Going back to school works for NHLers and Carleton Ravens

The Carleton Ravens men’s hockey team and the locked out NHL players still in Ottawa have a lot in common these days: neither one is going to be playing hockey games for awhile.

Just the same, there’s a mutual benefit for them in practicing with each other this month.

For the NHLers on the ice at the Carleton Ice House Tuesday – a group which included Ottawa Senators’ Chris Neil, Chris Phillips, Peter Regin, Grant Clitsome of the Winnipeg Jets and former Senator Brendan Bell – it’s a chance to take part in a high-tempo competitive practice. Due to the low numbers of players who have remained here and not left to play in Europe, that’s impossible to do on their own.

For the Ravens, having NHL players around is adding to the pace of workouts and keeping them motivated during the exam season and Christmas break. The sizzling-hot Ravens, who own a 10-4-2 record, next take the ice Dec. 29 for an exhibition game against Queen’s. The Ravens next league game is Jan. 4 versus McGill.

“It’s pretty cool,” said Joey Manley, now only a few months shy of his communications degree. “It helps keep the tempo up and we do look up to these guys. They talk to us, they’re involved in everything, they give us some tips. It’s definitely motivating us through this month here. It kind of inspires you.”

Senators tough guy Chris Neil says it’s a huge benefit having the university open its doors to the NHL players.

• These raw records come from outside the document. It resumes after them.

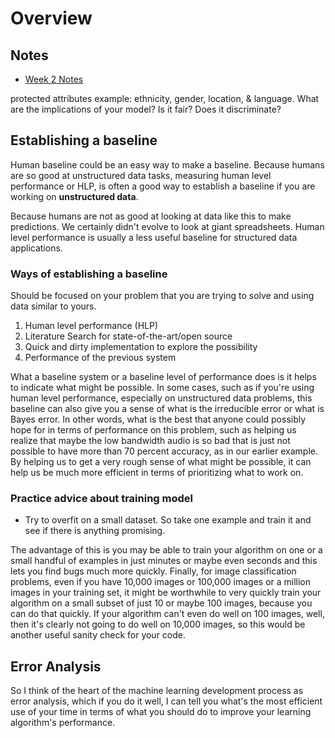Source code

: # Overview

## Notes

- [Week 2 Notes](./readings/C1_W2.pdf)

protected attributes example: ethnicity, gender, location, & language.
What are the implications of your model?  Is it fair? Does it discriminate?

## Establishing a baseline

Human baseline could be an easy way to make a baseline. Because humans are so good at unstructured data tasks, measuring human level performance or HLP, is often a good way to establish a baseline if you are working on **unstructured data**.

Because humans are not as good at looking at data like this to make predictions. We certainly didn't evolve to look at giant spreadsheets. Human level performance is usually a less useful baseline for structured data applications.

### Ways of establishing a baseline

Should be focused on your problem that you are trying to solve and using data similar to yours.

1. Human level performance (HLP)
2. Literature Search for state-of-the-art/open source
3. Quick and dirty implementation to explore the possibility
4. Performance of the previous system

 What a baseline system or a baseline level of performance does is it helps to indicate what might be possible. In some cases, such as if you're using human level performance, especially on unstructured data problems, this baseline can also give you a sense of what is the irreducible error or what is Bayes error. In other words, what is the best that anyone could possibly hope for in terms of performance on this problem, such as helping us realize that maybe the low bandwidth audio is so bad that is just not possible to have more than 70 percent accuracy, as in our earlier example. By helping us to get a very rough sense of what might be possible, it can help us be much more efficient in terms of prioritizing what to work on.

### Practice advice about training model

- Try to overfit on a small dataset.  So take one example and train it and see if there is anything promising.

The advantage of this is you may be able to train your algorithm on one or a small handful of examples in just minutes or maybe even seconds and this lets you find bugs much more quickly. Finally, for image classification problems, even if you have 10,000 images or 100,000 images or a million images in your training set, it might be worthwhile to very quickly train your algorithm on a small subset of just 10 or maybe 100 images, because you can do that quickly. If your algorithm can't even do well on 100 images, well, then it's clearly not going to do well on 10,000 images, so this would be another useful sanity check for your code.

## Error Analysis

So I think of the heart of the machine learning development process as error analysis, which if you do it well, I can tell you what's the most efficient use of your time in terms of what you should do to improve your learning algorithm's performance.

“It’s keeping our endurance up, it’s hard to do that with only five or six guys,” he said. “It’s a good fit for both of us and the atmosphere has been great.”

Coincidence or not, the Ravens have lost only once since the Senators began dropping in for workouts a few weeks back.

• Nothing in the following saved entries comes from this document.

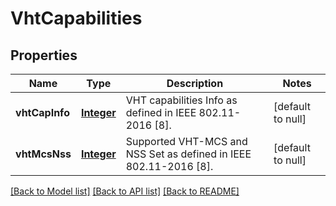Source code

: # VhtCapabilities
## Properties

Name | Type | Description | Notes
------------ | ------------- | ------------- | -------------
**vhtCapInfo** | [**Integer**](integer.md) | VHT capabilities Info as defined in IEEE 802.11-2016 [8]. | [default to null]
**vhtMcsNss** | [**Integer**](integer.md) | Supported VHT-MCS and NSS Set as defined in IEEE 802.11-2016 [8]. | [default to null]

[[Back to Model list]](../README.md#documentation-for-models) [[Back to API list]](../README.md#documentation-for-api-endpoints) [[Back to README]](../README.md)

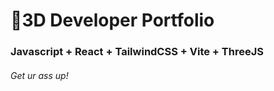 # 🚀3D Developer Portfolio

### Javascript + React + TailwindCSS + Vite + ThreeJS
###### Get ur ass up!
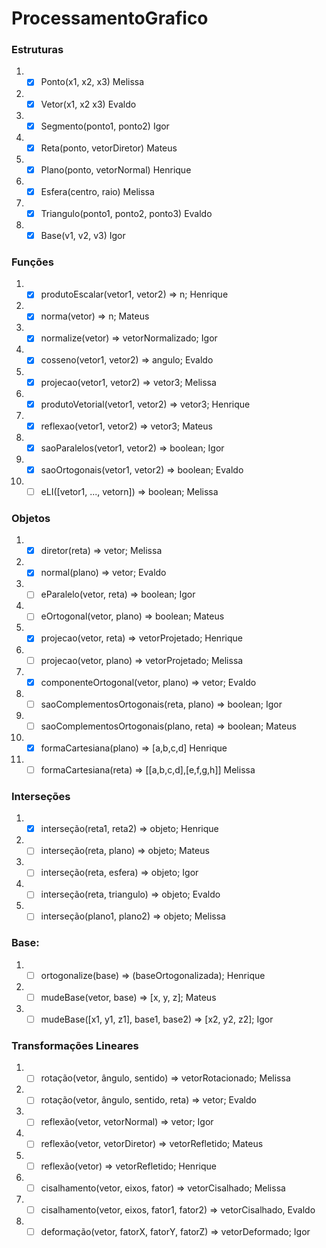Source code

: # ProcessamentoGrafico

### Estruturas
  
  
1. - [x] Ponto(x1, x2, x3) Melissa 
2. - [x] Vetor(x1, x2 x3) Evaldo
3. - [x] Segmento(ponto1, ponto2) Igor
4. - [x] Reta(ponto, vetorDiretor) Mateus
5. - [x] Plano(ponto, vetorNormal) Henrique
6. - [x] Esfera(centro, raio) Melissa
7. - [x] Triangulo(ponto1, ponto2, ponto3) Evaldo
8. - [x] Base(v1, v2, v3)  Igor

### Funções

1. - [x] produtoEscalar(vetor1, vetor2) => n; Henrique
2. - [x] norma(vetor) => n; Mateus
3. - [x] normalize(vetor) => vetorNormalizado; Igor
4. - [x] cosseno(vetor1, vetor2) => angulo; Evaldo
5. - [x] projecao(vetor1, vetor2) => vetor3; Melissa
6. - [x] produtoVetorial(vetor1, vetor2) => vetor3; Henrique
7. - [x] reflexao(vetor1, vetor2) => vetor3; Mateus
8. - [x] saoParalelos(vetor1, vetor2) => boolean; Igor
7. - [x] saoOrtogonais(vetor1, vetor2) => boolean; Evaldo
8. - [ ] eLI([vetor1, ..., vetorn]) => boolean; Melissa

### Objetos

1. - [x] diretor(reta) => vetor; Melissa
2. - [x] normal(plano) => vetor; Evaldo
3. - [ ] eParalelo(vetor, reta) => boolean; Igor
4. - [ ] eOrtogonal(vetor, plano) => boolean; Mateus
5. - [x] projecao(vetor, reta) => vetorProjetado; Henrique
6. - [ ] projecao(vetor, plano) => vetorProjetado; Melissa
7. - [x] componenteOrtogonal(vetor, plano) => vetor; Evaldo
8. - [ ] saoComplementosOrtogonais(reta, plano) => boolean; Igor
9. - [ ] saoComplementosOrtogonais(plano, reta) => boolean; Mateus
10. - [x] formaCartesiana(plano) => [a,b,c,d]  Henrique
11. - [ ] formaCartesiana(reta) => [[a,b,c,d],[e,f,g,h]]  Melissa

### Interseções

1. - [X] interseção(reta1, reta2) => objeto; Henrique
2. - [ ] interseção(reta, plano) => objeto; Mateus
3. - [ ] interseção(reta, esfera) => objeto; Igor
4. - [ ] interseção(reta, triangulo) => objeto; Evaldo
5. - [ ] interseção(plano1, plano2) => objeto; Melissa

### Base:

1. - [ ] ortogonalize(base) => (baseOrtogonalizada); Henrique
2. - [ ] mudeBase(vetor, base) => [x, y, z]; Mateus
3. - [ ] mudeBase([x1, y1, z1], base1, base2) => [x2, y2, z2]; Igor

### Transformações Lineares

1. - [ ] rotação(vetor, ângulo, sentido) => vetorRotacionado; Melissa
2. - [ ] rotação(vetor, ângulo, sentido, reta) => vetor; Evaldo
3. - [ ] reflexão(vetor, vetorNormal) => vetor;  Igor
4. - [ ] reflexão(vetor, vetorDiretor) => vetorRefletido; Mateus
5. - [ ] reflexão(vetor) => vetorRefletido; Henrique
6. - [ ] cisalhamento(vetor, eixos, fator) => vetorCisalhado; Melissa
7. - [ ] cisalhamento(vetor, eixos, fator1, fator2) => vetorCisalhado, Evaldo
8. - [ ] deformação(vetor, fatorX, fatorY, fatorZ) => vetorDeformado;  Igor
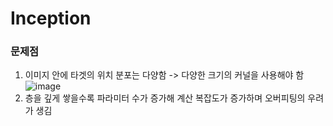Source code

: # Inception
### 문제점
1. 이미지 안에 타겟의 위치 분포는 다양함 -> 다양한 크기의 커널을 사용해야 함
![image](https://user-images.githubusercontent.com/74392995/125406583-f1e7f200-e3f3-11eb-8e83-4dda1b99d47c.png)
2. 층을 깊게 쌓을수록 파라미터 수가 증가해 계산 복잡도가 증가하며 오버피팅의 우려가 생김
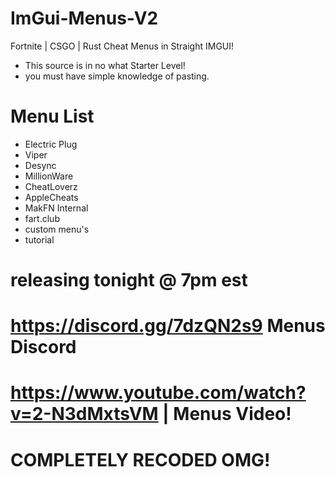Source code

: # ImGui-Menus-V2
Fortnite | CSGO | Rust Cheat Menus in Straight IMGUI!
- This source is in no what Starter Level!
- you must have simple knowledge of pasting.

# Menu List

- Electric Plug
- Viper
- Desync
- MillionWare
- CheatLoverz
- AppleCheats
- MakFN Internal
- fart.club
- custom menu's
- tutorial

# releasing tonight @ 7pm est

# https://discord.gg/7dzQN2s9 Menus Discord
# https://www.youtube.com/watch?v=2-N3dMxtsVM | Menus Video!
# COMPLETELY RECODED OMG!
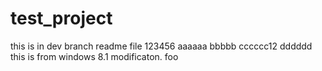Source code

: # test_project
this is in dev branch readme file
123456
aaaaaa
bbbbb
cccccc12
dddddd
this is from windows 8.1 modificaton.
foo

Ravens assistant coach Shaun Van Allen, a former Senators centre himself, says there’s an extra energy around the ice and in the dressing room during what is typically a tough month of the university season.

“Usually, at this time of year, when we have almost a month off (between games), and it’s tough to keep the focus up,” said Van Allen. “With such a long break, it’s tough to get good practices in. The exams are also starting this week, so we don’t have everybody out for practice and if (the NHLers) keep coming out, it keeps the numbers up.”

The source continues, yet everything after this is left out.